NASCUS Summit Coverage: What Is Future Of Corporate Credit Unions

SAN DIEGO–What is the future for the corporate credit union system?

Three people at the NASCUS Summit here offered their takes on that question. Addressing the meeting were Francois Henriquez, a partner with the law firm Schutts Bowen who was formerly general counsel with the now shuttered U.S. Central CU; Bradly Long, EVP-Finance with First Florida CU in Jacksonville and chair of Corporate America CU; and Nicholas Fanning, SVP/CFO with Corporate Central Credit Union in Wisconsin.

Here’s a look at what each had to say:

Henriquez: I was for many years the corporate general counsel for what was the largest corporate CU, U.S. Central. There are some lessons we can learn from its 35 years of existence. U.S. Central represented a unique structure, and I would highlight that for many years through the corporate CU network, many credit unions were able to avail themselves of products and services not otherwise available to them, and in a more hospitable manner than through other relationships. Many of those things are not available today because of what happened to corporate credit union system.

Long: I am a former banker, who converted to a credit union person in 2005. In addition, I am currently chairman of Corporate America Credit Union, as well as being a manager in a natural-person credit union.

Much like many industries, we’re faced with changing technology and changing ways consumers do business, so we have to adapt and be innovative.

In the banking system, we had holding companies that helped take some of the strain off the banks, such as with the backoffice. We as corporate credit unions can help reduce those kinds of strains.  Correspondent banking is another role corporates can fill.

In terms of the future, there are capital restraints and regulatory restraints. I think we all recognize that we need to watch risks, but if we take risk out of the system it impedes our ability to serve our members.

Our concentration risk of loans in general is 400% of our net worth. At (now defunct) Wescorp, it was 16 times their net worth. Another risk I think we see as a corporate system is the consolidation of the natural-person credit union industry. That means fewer credit unions to serve. Checks and other clearings are also going down, so we have to be efficient. We need to focus on what we do, and do it well.

Another risk is, how can we appeal to the large credit unions? That is going to require some new ways of thinking and seeking out ways to partner. Other things I think we need to focus on is partnering with vendors who are growing, and finding ways to help the smallest credit unions who need us the most.

We have to provide value to the credit unions who do business with us, and that is the point of emphasis we need to continue to focus on.

Fanning: I’m very passionate about corporate credit unions and the role historically they have played, and the role they can continue to play going forward.

I think Corporate Central brings a unique perspective to the industry. Corporate Central is a Wisconsin state-chartered corporate CU. Our core members are Wisconsin CUs, but we have grown to the point where we have members in 22 different states.

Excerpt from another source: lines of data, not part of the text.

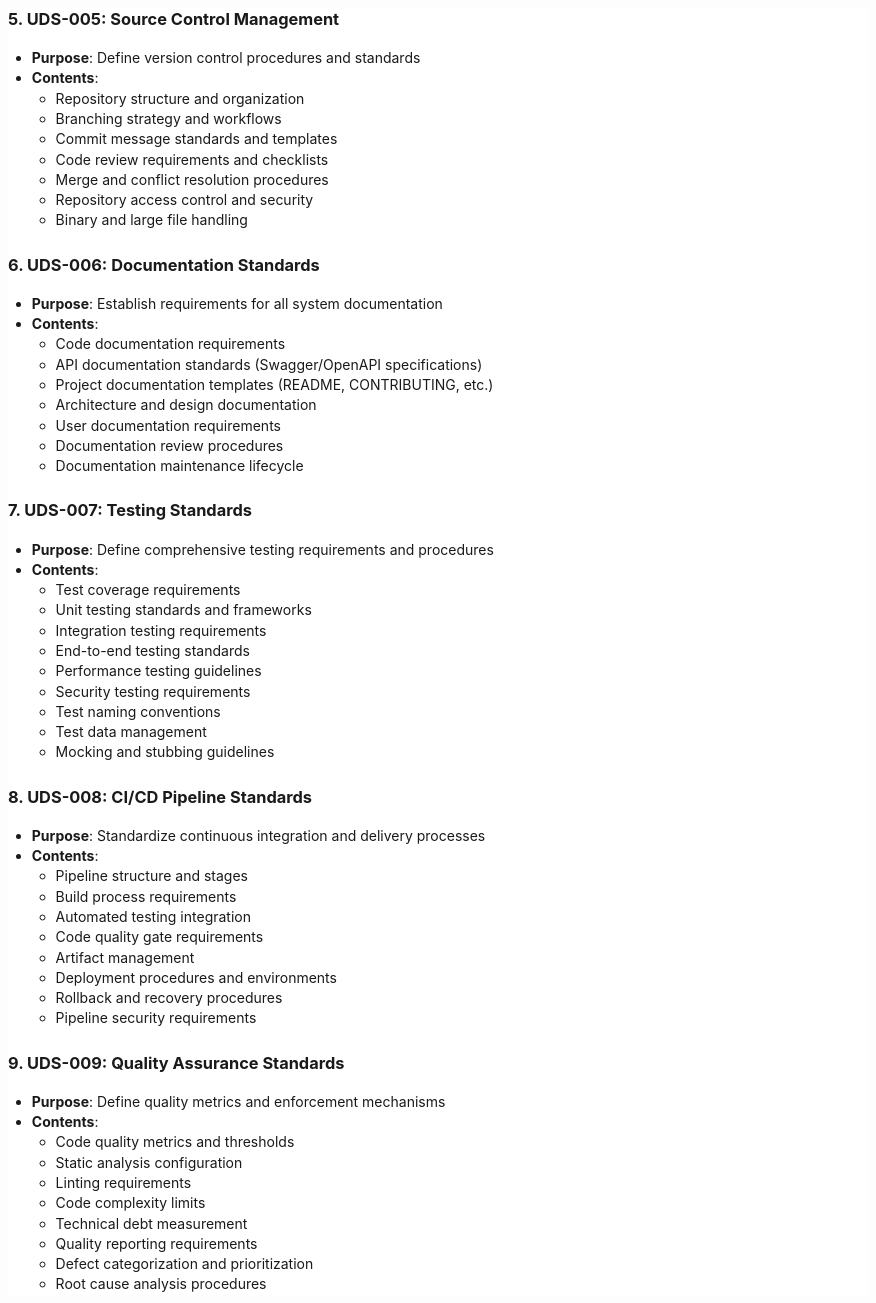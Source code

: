 ### 5. UDS-005: Source Control Management
- **Purpose**: Define version control procedures and standards
- **Contents**:
  - Repository structure and organization
  - Branching strategy and workflows
  - Commit message standards and templates
  - Code review requirements and checklists
  - Merge and conflict resolution procedures
  - Repository access control and security
  - Binary and large file handling

### 6. UDS-006: Documentation Standards
- **Purpose**: Establish requirements for all system documentation
- **Contents**:
  - Code documentation requirements
  - API documentation standards (Swagger/OpenAPI specifications)
  - Project documentation templates (README, CONTRIBUTING, etc.)
  - Architecture and design documentation
  - User documentation requirements
  - Documentation review procedures
  - Documentation maintenance lifecycle

### 7. UDS-007: Testing Standards
- **Purpose**: Define comprehensive testing requirements and procedures
- **Contents**:
  - Test coverage requirements
  - Unit testing standards and frameworks
  - Integration testing requirements
  - End-to-end testing standards
  - Performance testing guidelines
  - Security testing requirements
  - Test naming conventions
  - Test data management
  - Mocking and stubbing guidelines

### 8. UDS-008: CI/CD Pipeline Standards
- **Purpose**: Standardize continuous integration and delivery processes
- **Contents**:
  - Pipeline structure and stages
  - Build process requirements
  - Automated testing integration
  - Code quality gate requirements
  - Artifact management
  - Deployment procedures and environments
  - Rollback and recovery procedures
  - Pipeline security requirements

### 9. UDS-009: Quality Assurance Standards
- **Purpose**: Define quality metrics and enforcement mechanisms
- **Contents**:
  - Code quality metrics and thresholds
  - Static analysis configuration
  - Linting requirements
  - Code complexity limits
  - Technical debt measurement
  - Quality reporting requirements
  - Defect categorization and prioritization
  - Root cause analysis procedures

Going into the financial crisis we came in with a very strong capital position. We didn’t impair members’ capital, and that made a huge difference. And that also meant we came out with a very strong capital position. We continued to be a safe and reliable place for our members to place excess funds and to get lines of credit, and that is something other corporates have struggled with as the result of lower capital levels coming out of the crisis.

In 2010, at the time the new adequately capitalized regulation went in place, we were already above (thresholds that had been set for 2014 and 2016). That has allowed us to have a little bit different focus.

In 2007, there were 26 corporates plus U.S. Central, representing $100 billion in combined assets.  Today, there are 11 corporates left and no U.S. Central, representing $20 billion in assets. Today, there are one-third fewer natural-person credit unions, but a near doubling of assets.

There are fewer than 300 CUs today that have assets of more than $1 billion. Eighty-five percent of credit unions are under $250 million in assets; they are the CUs that have typically used corporate CUs. But we know consolidation is likely to continue, and our expectation is that 10 years from now there will be about 3,500 credit unions in country, but a doubling of assets to $2.3 trillion.

The lessons learned from U.S. Central:

  • We have to be able to act like a credit union and be a safe place for CUs to invest funds and get liquidity when they need it.
  • CUs that have left the corporate system will come back to the corporate system if we have the right products and services and if they are not required to contribute any more capital. We had nearly 200 member CUs close accounts with us because we required contributed capital. At the end of 2012, we did away with the requirement, and brought in nearly 50 new credit unions as members. We’ve had an average of 30 new members now per year.

Core services of the past will not be the services of the future. We can and must collaborate with our members to come up with innovative solutions, but CUSOs are likely to be a better vehicle for many of those things going forward. We did a survey with Filene and found many credit unions are more interested in CUSOs than corporates. At Corporate Central, we have launched three new CUSOs (including Quantify and InterLutions (which offers i-Care health care program, a “business we never thought we would be in”).

Another lesson learned is we must collaborate with the credit union movement. We have found that for many years corporate credit unions have not been part of the conversation at all, and that’s been unfortunate. It’s time now for corporates to not just be part of the conversation, but to collaborate moving forward.